_THE INPUT_
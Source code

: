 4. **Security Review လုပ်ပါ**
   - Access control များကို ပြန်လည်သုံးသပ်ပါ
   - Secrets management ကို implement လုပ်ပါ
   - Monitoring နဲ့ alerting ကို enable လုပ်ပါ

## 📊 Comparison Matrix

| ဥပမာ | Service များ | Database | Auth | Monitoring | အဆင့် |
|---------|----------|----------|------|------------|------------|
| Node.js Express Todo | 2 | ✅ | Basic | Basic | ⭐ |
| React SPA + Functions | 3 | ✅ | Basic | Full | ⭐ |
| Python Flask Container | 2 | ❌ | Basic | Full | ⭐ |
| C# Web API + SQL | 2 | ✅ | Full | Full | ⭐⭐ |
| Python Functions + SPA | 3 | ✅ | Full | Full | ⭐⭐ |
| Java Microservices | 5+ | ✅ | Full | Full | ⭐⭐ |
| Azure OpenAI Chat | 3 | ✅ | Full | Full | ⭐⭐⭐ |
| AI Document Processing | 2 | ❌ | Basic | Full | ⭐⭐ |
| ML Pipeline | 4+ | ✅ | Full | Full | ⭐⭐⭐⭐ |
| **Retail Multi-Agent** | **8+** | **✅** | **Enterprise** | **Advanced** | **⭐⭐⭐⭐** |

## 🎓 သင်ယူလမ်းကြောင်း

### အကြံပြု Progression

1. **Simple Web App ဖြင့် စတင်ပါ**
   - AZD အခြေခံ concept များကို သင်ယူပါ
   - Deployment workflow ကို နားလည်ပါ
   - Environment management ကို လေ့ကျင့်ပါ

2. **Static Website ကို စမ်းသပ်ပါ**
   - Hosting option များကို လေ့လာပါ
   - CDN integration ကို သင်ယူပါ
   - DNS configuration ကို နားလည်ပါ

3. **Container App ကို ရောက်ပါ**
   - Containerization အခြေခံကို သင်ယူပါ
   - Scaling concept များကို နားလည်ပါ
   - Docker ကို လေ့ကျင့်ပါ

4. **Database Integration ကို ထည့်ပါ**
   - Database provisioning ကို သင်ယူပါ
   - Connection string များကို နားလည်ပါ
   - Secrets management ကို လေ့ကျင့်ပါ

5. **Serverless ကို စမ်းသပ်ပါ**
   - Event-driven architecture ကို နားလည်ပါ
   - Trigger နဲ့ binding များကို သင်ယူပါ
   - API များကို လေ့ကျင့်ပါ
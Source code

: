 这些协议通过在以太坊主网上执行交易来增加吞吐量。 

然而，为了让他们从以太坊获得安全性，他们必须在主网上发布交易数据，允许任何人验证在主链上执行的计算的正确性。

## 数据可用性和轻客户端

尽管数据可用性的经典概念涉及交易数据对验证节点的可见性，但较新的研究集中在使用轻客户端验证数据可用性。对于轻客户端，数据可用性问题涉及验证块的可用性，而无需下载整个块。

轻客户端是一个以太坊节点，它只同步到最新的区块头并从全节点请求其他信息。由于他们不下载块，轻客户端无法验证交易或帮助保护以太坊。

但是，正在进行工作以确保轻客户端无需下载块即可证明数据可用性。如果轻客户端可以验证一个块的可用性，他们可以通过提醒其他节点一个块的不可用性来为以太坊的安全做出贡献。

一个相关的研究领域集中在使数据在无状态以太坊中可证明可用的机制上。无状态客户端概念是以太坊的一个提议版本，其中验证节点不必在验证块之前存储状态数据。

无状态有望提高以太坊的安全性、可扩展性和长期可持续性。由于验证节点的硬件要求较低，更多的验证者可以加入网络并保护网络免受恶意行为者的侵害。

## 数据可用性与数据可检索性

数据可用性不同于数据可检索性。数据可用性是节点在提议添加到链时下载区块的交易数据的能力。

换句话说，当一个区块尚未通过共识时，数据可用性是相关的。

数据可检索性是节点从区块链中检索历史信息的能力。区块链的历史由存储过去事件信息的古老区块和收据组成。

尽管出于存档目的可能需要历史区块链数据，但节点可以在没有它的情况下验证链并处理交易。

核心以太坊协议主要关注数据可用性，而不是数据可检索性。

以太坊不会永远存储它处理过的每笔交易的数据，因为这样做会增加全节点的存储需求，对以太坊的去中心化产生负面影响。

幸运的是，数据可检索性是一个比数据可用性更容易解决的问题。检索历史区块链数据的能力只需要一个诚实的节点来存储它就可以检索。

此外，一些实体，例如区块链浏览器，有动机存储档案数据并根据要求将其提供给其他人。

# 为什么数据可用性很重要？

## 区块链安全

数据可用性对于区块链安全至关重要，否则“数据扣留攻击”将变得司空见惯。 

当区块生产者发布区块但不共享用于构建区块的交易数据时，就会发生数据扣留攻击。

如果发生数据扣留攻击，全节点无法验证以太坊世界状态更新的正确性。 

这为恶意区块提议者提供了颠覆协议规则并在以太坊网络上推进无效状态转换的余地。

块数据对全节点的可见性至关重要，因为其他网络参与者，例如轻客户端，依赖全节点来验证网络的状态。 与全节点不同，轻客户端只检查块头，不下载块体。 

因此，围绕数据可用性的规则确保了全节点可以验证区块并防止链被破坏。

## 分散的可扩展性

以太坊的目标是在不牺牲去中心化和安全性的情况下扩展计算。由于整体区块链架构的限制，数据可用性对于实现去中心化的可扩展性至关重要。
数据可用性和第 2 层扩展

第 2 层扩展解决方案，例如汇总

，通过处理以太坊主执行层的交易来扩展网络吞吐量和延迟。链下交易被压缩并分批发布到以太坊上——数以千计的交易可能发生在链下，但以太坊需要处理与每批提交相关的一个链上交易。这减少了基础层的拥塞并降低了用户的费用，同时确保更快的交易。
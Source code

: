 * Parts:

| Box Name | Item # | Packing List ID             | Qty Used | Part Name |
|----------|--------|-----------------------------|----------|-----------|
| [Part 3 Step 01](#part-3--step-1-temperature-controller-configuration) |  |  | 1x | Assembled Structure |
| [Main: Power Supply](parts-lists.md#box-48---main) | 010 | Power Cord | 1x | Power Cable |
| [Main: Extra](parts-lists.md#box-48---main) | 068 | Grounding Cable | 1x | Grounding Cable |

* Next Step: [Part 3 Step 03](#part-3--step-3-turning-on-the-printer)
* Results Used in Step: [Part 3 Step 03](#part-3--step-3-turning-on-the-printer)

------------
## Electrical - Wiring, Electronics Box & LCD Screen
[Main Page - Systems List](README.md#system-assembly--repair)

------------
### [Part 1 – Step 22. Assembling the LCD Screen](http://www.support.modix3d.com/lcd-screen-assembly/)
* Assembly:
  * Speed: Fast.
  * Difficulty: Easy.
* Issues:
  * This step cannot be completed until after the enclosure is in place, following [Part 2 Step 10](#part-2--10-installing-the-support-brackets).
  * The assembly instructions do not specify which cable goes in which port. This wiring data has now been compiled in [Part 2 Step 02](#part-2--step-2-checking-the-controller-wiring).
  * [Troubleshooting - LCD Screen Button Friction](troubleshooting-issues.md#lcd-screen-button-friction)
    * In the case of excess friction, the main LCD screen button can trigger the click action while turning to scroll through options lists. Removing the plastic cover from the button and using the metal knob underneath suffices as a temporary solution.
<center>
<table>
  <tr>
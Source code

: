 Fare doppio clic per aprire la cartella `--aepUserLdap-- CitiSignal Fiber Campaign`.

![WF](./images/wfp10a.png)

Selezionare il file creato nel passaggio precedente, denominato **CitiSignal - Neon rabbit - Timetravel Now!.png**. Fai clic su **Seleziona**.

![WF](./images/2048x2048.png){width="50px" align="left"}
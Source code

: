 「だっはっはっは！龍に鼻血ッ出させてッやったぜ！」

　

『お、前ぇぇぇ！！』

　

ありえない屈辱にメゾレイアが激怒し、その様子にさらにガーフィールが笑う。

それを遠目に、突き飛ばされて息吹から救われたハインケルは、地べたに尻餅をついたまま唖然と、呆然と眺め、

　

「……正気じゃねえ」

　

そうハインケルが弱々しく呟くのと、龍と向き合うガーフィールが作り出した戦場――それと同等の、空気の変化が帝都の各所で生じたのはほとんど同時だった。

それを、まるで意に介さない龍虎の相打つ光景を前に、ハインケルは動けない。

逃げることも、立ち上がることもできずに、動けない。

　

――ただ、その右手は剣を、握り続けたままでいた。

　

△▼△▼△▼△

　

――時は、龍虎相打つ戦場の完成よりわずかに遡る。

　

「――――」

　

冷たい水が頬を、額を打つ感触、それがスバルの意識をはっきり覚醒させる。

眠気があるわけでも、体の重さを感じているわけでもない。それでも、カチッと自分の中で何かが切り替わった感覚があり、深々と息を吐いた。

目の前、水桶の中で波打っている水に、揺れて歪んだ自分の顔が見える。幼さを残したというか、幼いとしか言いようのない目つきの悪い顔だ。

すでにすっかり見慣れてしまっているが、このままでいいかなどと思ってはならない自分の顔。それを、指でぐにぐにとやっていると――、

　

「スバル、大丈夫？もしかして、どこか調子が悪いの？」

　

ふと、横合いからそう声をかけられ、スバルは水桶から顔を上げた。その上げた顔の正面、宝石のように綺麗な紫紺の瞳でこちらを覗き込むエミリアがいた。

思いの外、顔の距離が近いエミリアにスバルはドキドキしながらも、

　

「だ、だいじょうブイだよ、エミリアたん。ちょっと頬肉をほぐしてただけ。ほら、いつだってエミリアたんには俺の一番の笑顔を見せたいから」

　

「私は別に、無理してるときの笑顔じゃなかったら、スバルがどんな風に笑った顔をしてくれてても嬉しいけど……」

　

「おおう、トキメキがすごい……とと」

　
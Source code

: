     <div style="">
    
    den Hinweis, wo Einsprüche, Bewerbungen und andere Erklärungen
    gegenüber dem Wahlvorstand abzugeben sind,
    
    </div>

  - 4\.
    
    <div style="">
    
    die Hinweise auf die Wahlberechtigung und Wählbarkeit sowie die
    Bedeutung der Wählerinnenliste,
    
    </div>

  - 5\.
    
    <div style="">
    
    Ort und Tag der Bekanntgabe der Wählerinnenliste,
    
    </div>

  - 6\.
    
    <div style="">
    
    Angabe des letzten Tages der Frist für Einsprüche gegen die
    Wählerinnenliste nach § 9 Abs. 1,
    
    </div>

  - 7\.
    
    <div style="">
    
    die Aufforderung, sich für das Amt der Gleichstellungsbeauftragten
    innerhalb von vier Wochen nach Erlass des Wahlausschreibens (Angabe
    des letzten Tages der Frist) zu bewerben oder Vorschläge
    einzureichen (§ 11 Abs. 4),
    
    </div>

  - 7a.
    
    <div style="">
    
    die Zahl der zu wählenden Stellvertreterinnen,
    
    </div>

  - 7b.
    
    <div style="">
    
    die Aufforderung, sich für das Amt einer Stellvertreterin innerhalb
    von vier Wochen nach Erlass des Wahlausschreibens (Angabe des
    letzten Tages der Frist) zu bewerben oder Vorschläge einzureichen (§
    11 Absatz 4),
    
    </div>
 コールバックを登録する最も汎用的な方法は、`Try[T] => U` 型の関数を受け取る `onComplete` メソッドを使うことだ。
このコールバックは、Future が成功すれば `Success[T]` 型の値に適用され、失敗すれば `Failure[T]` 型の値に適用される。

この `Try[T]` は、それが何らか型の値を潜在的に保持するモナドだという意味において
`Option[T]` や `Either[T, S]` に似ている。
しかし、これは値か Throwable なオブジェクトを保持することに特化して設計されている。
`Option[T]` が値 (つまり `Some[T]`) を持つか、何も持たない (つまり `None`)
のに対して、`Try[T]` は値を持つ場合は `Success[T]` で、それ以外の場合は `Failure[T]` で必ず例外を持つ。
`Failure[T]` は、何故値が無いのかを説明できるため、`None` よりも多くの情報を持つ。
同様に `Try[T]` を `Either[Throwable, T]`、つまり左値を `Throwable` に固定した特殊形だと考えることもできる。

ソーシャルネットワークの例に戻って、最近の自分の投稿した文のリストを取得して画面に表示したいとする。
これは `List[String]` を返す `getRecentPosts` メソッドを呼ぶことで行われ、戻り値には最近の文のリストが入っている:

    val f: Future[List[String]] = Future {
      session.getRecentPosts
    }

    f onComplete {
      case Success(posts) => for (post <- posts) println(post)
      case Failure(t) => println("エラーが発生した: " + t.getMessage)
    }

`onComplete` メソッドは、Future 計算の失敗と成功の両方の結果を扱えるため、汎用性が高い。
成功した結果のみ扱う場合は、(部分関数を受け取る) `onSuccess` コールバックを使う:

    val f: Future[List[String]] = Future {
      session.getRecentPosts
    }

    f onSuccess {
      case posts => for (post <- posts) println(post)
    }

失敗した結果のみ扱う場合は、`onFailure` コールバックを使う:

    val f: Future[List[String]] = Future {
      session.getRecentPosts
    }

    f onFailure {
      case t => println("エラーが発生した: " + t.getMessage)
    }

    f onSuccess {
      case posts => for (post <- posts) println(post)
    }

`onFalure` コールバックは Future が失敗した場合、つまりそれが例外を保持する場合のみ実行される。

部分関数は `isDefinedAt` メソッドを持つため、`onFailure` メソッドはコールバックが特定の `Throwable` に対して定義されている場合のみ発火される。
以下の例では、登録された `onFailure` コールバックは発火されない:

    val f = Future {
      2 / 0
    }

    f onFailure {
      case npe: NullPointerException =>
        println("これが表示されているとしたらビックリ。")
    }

_WHAT YOU NEED TO DO_
Return, exactly, the lines from the first line of the records above to the line containing "Basic | Full | ⭐⭐ |", both included.

_WORKED SOLUTION_
Source code

: 4. **Security Review လုပ်ပါ**
   - Access control များကို ပြန်လည်သုံးသပ်ပါ
   - Secrets management ကို implement လုပ်ပါ
   - Monitoring နဲ့ alerting ကို enable လုပ်ပါ

## 📊 Comparison Matrix

| ဥပမာ | Service များ | Database | Auth | Monitoring | အဆင့် |
|---------|----------|----------|------|------------|------------|
| Node.js Express Todo | 2 | ✅ | Basic | Basic | ⭐ |
| React SPA + Functions | 3 | ✅ | Basic | Full | ⭐ |
| Python Flask Container | 2 | ❌ | Basic | Full | ⭐ |
| C# Web API + SQL | 2 | ✅ | Full | Full | ⭐⭐ |
| Python Functions + SPA | 3 | ✅ | Full | Full | ⭐⭐ |
| Java Microservices | 5+ | ✅ | Full | Full | ⭐⭐ |
| Azure OpenAI Chat | 3 | ✅ | Full | Full | ⭐⭐⭐ |
| AI Document Processing | 2 | ❌ | Basic | Full | ⭐⭐ |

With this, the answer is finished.